◆ Materials provided:
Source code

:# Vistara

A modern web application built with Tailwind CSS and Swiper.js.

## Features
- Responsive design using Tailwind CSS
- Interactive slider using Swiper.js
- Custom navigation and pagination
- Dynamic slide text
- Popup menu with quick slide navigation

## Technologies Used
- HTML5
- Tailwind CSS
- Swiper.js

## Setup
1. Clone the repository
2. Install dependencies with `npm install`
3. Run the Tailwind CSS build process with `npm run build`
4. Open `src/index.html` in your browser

...

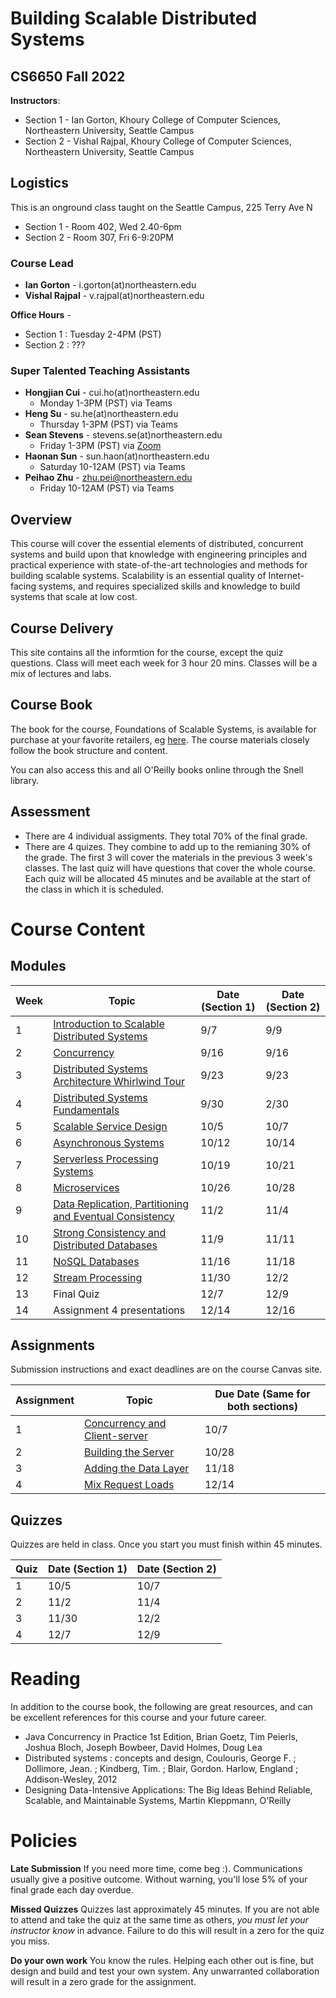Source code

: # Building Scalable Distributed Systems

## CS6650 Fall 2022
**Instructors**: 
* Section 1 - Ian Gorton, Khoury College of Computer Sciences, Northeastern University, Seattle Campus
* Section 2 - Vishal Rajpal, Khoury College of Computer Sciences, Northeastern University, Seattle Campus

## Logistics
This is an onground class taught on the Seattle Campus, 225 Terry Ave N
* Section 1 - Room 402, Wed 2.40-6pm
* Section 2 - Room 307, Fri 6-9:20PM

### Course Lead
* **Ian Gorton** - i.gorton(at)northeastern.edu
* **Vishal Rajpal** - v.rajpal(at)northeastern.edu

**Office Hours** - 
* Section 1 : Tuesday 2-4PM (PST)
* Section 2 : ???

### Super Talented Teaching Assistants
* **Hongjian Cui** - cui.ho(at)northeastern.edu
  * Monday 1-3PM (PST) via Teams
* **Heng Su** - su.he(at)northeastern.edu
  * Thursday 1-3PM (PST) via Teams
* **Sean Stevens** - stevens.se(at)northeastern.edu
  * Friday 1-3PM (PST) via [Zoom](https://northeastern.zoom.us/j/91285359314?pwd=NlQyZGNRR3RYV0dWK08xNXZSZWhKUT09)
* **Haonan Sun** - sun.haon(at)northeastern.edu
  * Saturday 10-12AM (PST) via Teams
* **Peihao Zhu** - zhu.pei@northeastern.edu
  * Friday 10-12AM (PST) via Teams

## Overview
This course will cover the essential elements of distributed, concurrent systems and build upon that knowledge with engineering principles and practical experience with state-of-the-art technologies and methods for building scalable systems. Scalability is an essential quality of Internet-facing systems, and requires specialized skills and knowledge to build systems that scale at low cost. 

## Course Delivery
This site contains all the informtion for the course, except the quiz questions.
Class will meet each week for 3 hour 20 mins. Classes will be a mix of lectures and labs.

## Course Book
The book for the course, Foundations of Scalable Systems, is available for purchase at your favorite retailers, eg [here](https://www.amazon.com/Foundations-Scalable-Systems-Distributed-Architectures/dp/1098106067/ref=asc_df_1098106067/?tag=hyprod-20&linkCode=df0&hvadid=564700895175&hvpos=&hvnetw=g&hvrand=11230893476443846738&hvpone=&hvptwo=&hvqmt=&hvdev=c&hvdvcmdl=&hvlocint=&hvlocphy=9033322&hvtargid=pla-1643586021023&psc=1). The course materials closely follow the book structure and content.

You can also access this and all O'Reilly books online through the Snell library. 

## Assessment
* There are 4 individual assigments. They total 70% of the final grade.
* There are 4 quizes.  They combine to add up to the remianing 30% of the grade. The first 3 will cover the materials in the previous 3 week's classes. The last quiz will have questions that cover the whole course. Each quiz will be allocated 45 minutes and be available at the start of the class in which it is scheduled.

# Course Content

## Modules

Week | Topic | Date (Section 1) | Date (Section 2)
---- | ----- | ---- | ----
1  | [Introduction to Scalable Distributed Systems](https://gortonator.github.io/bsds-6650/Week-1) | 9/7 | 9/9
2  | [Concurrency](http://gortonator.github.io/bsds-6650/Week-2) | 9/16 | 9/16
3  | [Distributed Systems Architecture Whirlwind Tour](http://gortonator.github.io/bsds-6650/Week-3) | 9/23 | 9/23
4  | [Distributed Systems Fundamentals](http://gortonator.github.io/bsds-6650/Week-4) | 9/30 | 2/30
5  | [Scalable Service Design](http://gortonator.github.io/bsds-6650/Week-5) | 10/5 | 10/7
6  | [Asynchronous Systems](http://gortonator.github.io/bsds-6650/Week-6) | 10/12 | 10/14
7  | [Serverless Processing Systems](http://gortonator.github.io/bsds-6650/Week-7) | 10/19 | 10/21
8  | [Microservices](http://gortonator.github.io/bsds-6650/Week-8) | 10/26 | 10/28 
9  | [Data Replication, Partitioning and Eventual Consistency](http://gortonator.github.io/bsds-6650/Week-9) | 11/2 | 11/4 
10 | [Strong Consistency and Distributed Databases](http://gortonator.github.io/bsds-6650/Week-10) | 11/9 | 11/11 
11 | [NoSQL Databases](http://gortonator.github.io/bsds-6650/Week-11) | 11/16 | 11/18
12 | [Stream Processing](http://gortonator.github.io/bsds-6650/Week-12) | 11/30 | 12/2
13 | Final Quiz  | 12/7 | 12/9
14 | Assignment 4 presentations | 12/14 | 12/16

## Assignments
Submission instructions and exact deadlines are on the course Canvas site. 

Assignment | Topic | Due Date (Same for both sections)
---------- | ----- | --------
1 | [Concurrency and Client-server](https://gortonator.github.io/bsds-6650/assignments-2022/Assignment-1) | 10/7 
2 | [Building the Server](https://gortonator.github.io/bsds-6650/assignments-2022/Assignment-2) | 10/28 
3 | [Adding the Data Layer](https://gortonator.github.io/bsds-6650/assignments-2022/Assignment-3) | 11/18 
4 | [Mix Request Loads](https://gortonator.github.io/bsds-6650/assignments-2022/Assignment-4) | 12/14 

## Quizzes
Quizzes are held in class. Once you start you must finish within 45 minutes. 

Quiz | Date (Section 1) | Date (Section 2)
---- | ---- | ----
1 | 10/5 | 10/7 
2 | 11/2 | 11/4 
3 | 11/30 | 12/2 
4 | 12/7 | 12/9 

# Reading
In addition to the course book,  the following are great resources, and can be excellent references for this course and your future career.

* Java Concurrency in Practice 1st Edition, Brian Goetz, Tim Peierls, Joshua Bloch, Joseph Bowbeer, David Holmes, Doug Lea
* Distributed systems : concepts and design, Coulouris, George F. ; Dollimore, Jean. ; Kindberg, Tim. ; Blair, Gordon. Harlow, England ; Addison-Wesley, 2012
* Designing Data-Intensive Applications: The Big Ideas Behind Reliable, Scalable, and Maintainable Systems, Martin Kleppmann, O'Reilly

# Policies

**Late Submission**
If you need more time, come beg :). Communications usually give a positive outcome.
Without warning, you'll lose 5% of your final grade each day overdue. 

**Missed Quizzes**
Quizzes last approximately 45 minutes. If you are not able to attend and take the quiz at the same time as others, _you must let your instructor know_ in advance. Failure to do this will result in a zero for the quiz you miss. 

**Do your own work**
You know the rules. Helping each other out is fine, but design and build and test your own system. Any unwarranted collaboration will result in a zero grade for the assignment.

◆ Task to complete:
When the line with "### Super Talented Teaching Assistants" is reached in the data above, start copying there, and copy each line exactly until the line with "## Overview" has been copied; copy nothing else.

◆ Your solution:
### Super Talented Teaching Assistants
* **Hongjian Cui** - cui.ho(at)northeastern.edu
  * Monday 1-3PM (PST) via Teams
* **Heng Su** - su.he(at)northeastern.edu
  * Thursday 1-3PM (PST) via Teams
* **Sean Stevens** - stevens.se(at)northeastern.edu
  * Friday 1-3PM (PST) via [Zoom](https://northeastern.zoom.us/j/91285359314?pwd=NlQyZGNRR3RYV0dWK08xNXZSZWhKUT09)
* **Haonan Sun** - sun.haon(at)northeastern.edu
  * Saturday 10-12AM (PST) via Teams
* **Peihao Zhu** - zhu.pei@northeastern.edu
  * Friday 10-12AM (PST) via Teams

## Overview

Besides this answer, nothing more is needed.